「AIで作った?」とホテルの商品写真が話題に。真相は
先週、X(Twitter)で「紅茶に大量の砂糖を投入している」ホテルの商品写真が話題になりました。
この画像に対して「AIで生成した画像ではないか」といった指摘が相次いだものの、ホテル側によれば写真として撮影したものであるといいます。
画像は「写真として撮影したもの」
話題になった写真は、マリオット系列ホテル「セント レジス ホテル 大阪」のフレンチレストランによる桜をイメージした新商品のもので、プレスリリースやWebサイトに使われています。
この画像では、主役である新商品のタルトではなく、その横に添えられた紅茶のカップに直接シュガーポットから砂糖を流し込んでいることが注目を浴びています。
最近、SNS上ではAIが生成した面白おかしい画像が人気を呼んでいることから、この画像にもどこか似たようなテイストを感じるところがあります。
一方、AIによる画像生成には批判的な声も多く、セントレジスのような高級ホテルがプロモーション画像をAIで生成しているとすれば見識を疑う、といった意見もみられました。
この点についてホテル側に確認したところ、「当ホテルにて写真として撮影したもの」(広報)との回答がありました。
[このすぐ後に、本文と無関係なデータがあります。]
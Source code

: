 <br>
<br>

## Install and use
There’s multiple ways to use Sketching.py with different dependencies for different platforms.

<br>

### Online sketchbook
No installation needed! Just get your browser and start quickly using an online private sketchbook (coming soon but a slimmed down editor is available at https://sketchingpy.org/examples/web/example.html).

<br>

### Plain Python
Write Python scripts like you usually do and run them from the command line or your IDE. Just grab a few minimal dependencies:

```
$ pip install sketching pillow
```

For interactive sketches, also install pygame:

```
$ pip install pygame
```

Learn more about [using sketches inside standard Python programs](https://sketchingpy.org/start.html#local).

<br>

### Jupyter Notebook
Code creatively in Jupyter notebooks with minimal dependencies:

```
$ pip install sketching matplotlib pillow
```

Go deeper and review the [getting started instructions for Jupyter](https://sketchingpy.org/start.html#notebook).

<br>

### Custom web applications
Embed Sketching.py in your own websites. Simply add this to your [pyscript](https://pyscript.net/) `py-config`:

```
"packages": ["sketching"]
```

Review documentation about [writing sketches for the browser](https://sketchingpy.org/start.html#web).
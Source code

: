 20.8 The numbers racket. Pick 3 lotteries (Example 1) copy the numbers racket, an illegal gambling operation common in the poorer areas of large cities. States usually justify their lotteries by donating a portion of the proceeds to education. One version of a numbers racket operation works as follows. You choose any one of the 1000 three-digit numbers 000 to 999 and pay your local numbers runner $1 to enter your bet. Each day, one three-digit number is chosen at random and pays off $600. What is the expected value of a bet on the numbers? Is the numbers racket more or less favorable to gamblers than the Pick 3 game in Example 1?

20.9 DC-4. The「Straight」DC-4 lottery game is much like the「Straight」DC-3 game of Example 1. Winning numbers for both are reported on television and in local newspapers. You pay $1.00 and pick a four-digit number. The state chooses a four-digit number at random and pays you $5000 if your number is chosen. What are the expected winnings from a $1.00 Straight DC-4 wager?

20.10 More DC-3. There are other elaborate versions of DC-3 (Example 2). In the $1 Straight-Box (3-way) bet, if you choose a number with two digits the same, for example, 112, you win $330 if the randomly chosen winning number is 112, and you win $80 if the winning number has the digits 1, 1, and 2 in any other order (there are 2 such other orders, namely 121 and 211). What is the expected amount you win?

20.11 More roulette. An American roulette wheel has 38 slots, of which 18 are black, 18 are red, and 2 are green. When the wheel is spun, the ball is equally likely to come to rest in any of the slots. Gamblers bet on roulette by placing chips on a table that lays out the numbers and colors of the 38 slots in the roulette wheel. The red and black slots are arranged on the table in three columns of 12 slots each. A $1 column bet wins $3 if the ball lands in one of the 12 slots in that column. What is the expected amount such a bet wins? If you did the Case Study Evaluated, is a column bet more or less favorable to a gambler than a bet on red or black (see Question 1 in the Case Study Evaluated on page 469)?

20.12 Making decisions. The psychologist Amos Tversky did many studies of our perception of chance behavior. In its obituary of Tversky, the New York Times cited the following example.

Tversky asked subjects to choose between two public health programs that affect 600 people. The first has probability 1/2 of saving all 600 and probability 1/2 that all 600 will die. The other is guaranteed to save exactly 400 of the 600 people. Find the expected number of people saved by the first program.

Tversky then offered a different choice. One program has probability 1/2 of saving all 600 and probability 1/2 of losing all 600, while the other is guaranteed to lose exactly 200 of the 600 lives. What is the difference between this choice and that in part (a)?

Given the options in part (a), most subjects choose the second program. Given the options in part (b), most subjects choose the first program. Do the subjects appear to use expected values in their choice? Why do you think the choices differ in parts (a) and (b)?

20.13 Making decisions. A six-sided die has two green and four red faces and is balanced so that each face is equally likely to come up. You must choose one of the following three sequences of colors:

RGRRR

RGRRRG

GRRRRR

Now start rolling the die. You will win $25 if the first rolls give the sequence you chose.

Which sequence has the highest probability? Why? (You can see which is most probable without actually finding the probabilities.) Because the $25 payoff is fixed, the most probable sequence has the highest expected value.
紅茶に砂糖を流し込んでいる点については、「商品写真はあくまでもイメージであり、おすすめしている食べ方ではない」(広報)と説明。狙いとしては「インスパイアを与えられるようなイメージ作りを目指した」(広報)といいます。
確認のため、AIで生成した画像かどうか検出できることをうたうツールにこの画像を読み込ませてみたものの、AIが関与したという痕跡はみられませんでした。
こうしたツールは存在するとはいえ、AIが生成したかどうかを目視で見分けるのは難しいものです。そのため、SNS上で「AIで作った」との誤解に基づいた指摘が広まると、それを信じる人が出てくる可能性があります。
ホテル広報は「今回の話題を通じて、ファッションブランドのイメージにも見られるような、当ブランドの目指す大胆なセンスの写真は、AI生成画像との見極めが非常に難しく、誤認識に繋がる可能性があることを改めて実感いたしました。その点を留意し、今後も引き続きインスピレーションに満ちた創作と発信を行って参りたいと思っております」とコメントしています。
今後、AI生成によるコンテンツが増えることで混乱が予想される中で、プラットフォーム側の対策も進みそうです。たとえばYouTubeはAIなどを用いて合成コンテンツであることを視聴者に知らせる機能を導入する予定としています。
こうしたラベルの導入で混乱は収まると期待したいものの、実際にはAIを使っていないにもかかわらず「AIで作ったように見える」ことで疑いの目を向けられるというのは、なかなか厄介な問題といえます。
「生成AI専用保険」も登場
今回の画像は「AIで作っていない」事例でしたが、素材サイトや外注などを利用することにより、意図せずAI生成の画像が紛れ込む場合がある点にも注意が必要です。
1月には、ワコムの米国支社がAI生成によるイラストを用いたのではないか、との指摘が話題になりました。ワコム側は「AI生成したイラストを使用する意図はなかった」と釈明する事態になっています。
一方、生成AI技術を積極的に活用しようという動きも出てきそうです。万が一、知的財産権の侵害や情報漏洩が起きた場合に費用などを補償する「生成AI専用保険」も登場しました。
これまで生成AI技術の比較的安全な使い方としては、アイデア出しや文章の要約といったものがありました。今後は一定のリスクがあることを踏まえた上で、生成AIによる成果物を積極的に活用する動きが広がるか注目です。